Intestinal microbiology increases with Virgin Oil…n Memory and concentration tend to improve as well

Image of extra Virgin olive oil. [Pixabay] 사진 확대 Image of extra Virgin olive oil. [Pixabay]

Research has shown that extra virgin olive oil can improve the intestinal environment and increase cognitive function. It is noteworthy that simple cooking oil selection can also affect brain health beyond the intestine.

On the 23rd, researchers at the University of Lovira-I Virgil, Spain, said they tracked changes in eating habits and cognitive function in 656 adults aged 55 to 75 for about two years and found that cognitive ability improved and intestinal microbial diversity increased in the group that steadily consumed extra virgin olive oil.

The study focused on overweight and obese adults with metabolic syndrome. The researchers explained that as a result of analyzing olive oil intake by dividing it into virgin and tablet, there were differences in both the intestine and brain depending on the type of oil.

The group that consumed extra virgin olive oil showed a tendency to improve cognitive functions such as memory and concentration as the intestinal microbial diversity increased over time. On the other hand, it was confirmed that microbial diversity decreased in the group that consumed refined olive oil. The researchers suggested the possibility that intestinal specific microorganisms (Adlercreutzia) are related to this effect.

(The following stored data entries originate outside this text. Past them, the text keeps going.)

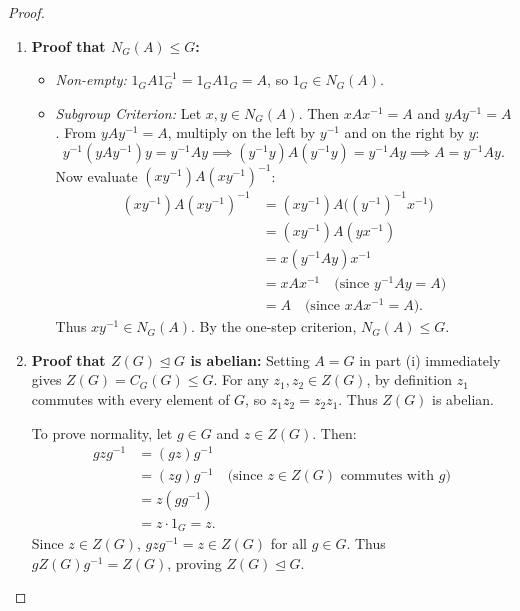 \begin{proof}
\begin{enumerate}[label=\textbf{(\roman*)}, leftmargin=*, itemsep=8pt]
    \item \textbf{Proof that $N_G(A) \le G$:}
    \begin{itemize}[leftmargin=1.5em, itemsep=4pt]
        \item \emph{Non-empty:} $1_G A 1_G^{-1} = 1_G A 1_G = A$, so $1_G \in N_G(A)$.
        \item \emph{Subgroup Criterion:} Let $x, y \in N_G(A)$. Then $xAx^{-1} = A$ and $yAy^{-1} = A$.
        From $yAy^{-1} = A$, multiply on the left by $y^{-1}$ and on the right by $y$:
        \begin{equation*}
        y^{-1}(yAy^{-1})y = y^{-1}Ay \implies (y^{-1}y)A(y^{-1}y) = y^{-1}Ay \implies A = y^{-1}Ay.
        \end{equation*}
        Now evaluate $(xy^{-1})A(xy^{-1})^{-1}$:
        \begin{align*}
        (xy^{-1})A(xy^{-1})^{-1} &= (xy^{-1})A\bigl((y^{-1})^{-1}x^{-1}\bigr) \\
        &= (xy^{-1})A(yx^{-1}) \\
        &= x(y^{-1}Ay)x^{-1} \\
        &= xAx^{-1} \quad \text{(since $y^{-1}Ay = A$)} \\
        &= A \quad \text{(since $xAx^{-1} = A$)}.
        \end{align*}
        Thus $xy^{-1} \in N_G(A)$. By the one-step criterion, $N_G(A) \le G$.
    \end{itemize}

    \item \textbf{Proof that $Z(G) \trianglelefteq G$ is abelian:}
    Setting $A = G$ in part (i) immediately gives $Z(G) = C_G(G) \le G$.
    For any $z_1, z_2 \in Z(G)$, by definition $z_1$ commutes with every element of $G$, so $z_1 z_2 = z_2 z_1$. Thus $Z(G)$ is abelian.
    
    To prove normality, let $g \in G$ and $z \in Z(G)$. Then:
    \begin{align*}
    gzg^{-1} &= (gz)g^{-1} \\
    &= (zg)g^{-1} \quad \text{(since $z \in Z(G)$ commutes with $g$)} \\
    &= z(gg^{-1}) \\
    &= z \cdot 1_G = z.
    \end{align*}
    Since $z \in Z(G)$, $gzg^{-1} = z \in Z(G)$ for all $g \in G$. Thus $g Z(G) g^{-1} = Z(G)$, proving $Z(G) \trianglelefteq G$.


\end{enumerate}
\end{proof}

These findings appear to be due to differences in olive oil production methods. Extra Virgin Olive Oil is made by a compression method to maintain antioxidants and vitamins, but refined oil reduces these beneficial ingredients during processing. Not all olive oil has the same effect, the researchers explained, adding, “It is important to choose which fat.”

However, some point out that additional research is needed to apply it to the general public as the research subjects are limited to a specific age group and metabolic disease risk group. “Health eventually begins with a daily diet,” experts said. “We must consider not only the amount of fat but also the quality.”